[Exercise] Only lines that contain the word "profile" belong in the answer; copy them from the records below.

Plain-text document sources
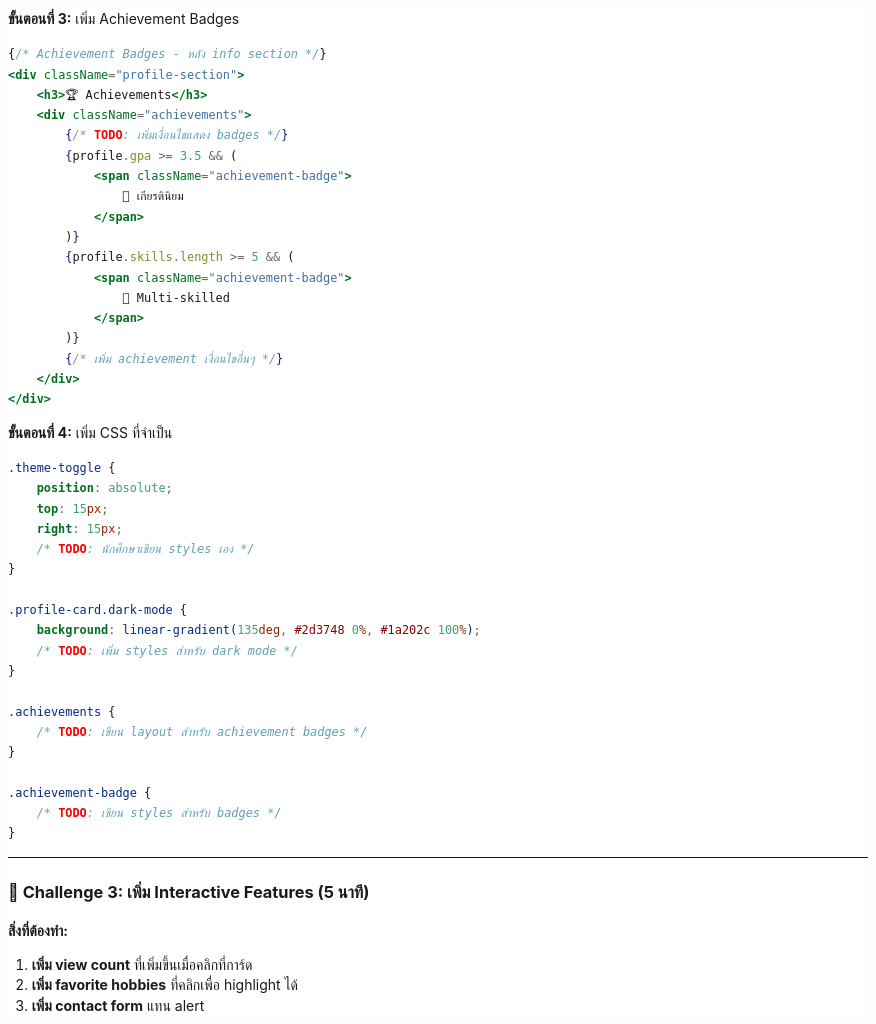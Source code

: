 **ขั้นตอนที่ 3:** เพิ่ม Achievement Badges
```jsx
{/* Achievement Badges - หลัง info section */}
<div className="profile-section">
    <h3>🏆 Achievements</h3>
    <div className="achievements">
        {/* TODO: เพิ่มเงื่อนไขแสดง badges */}
        {profile.gpa >= 3.5 && (
            <span className="achievement-badge">
                🌟 เกียรตินิยม
            </span>
        )}
        {profile.skills.length >= 5 && (
            <span className="achievement-badge">
                💪 Multi-skilled
            </span>
        )}
        {/* เพิ่ม achievement เงื่อนไขอื่นๆ */}
    </div>
</div>
```

**ขั้นตอนที่ 4:** เพิ่ม CSS ที่จำเป็น
```css
.theme-toggle {
    position: absolute;
    top: 15px;
    right: 15px;
    /* TODO: นักศึกษาเขียน styles เอง */
}

.profile-card.dark-mode {
    background: linear-gradient(135deg, #2d3748 0%, #1a202c 100%);
    /* TODO: เพิ่ม styles สำหรับ dark mode */
}

.achievements {
    /* TODO: เขียน layout สำหรับ achievement badges */
}

.achievement-badge {
    /* TODO: เขียน styles สำหรับ badges */
}
```

---

### 🎯 **Challenge 3: เพิ่ม Interactive Features (5 นาที)**

**สิ่งที่ต้องทำ:**
1. **เพิ่ม view count** ที่เพิ่มขึ้นเมื่อคลิกที่การ์ด
2. **เพิ่ม favorite hobbies** ที่คลิกเพื่อ highlight ได้
3. **เพิ่ม contact form** แทน alert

[Solution for this exercise]
<div className="profile-section">
        {profile.gpa >= 3.5 && (
        {profile.skills.length >= 5 && (
.profile-card.dark-mode {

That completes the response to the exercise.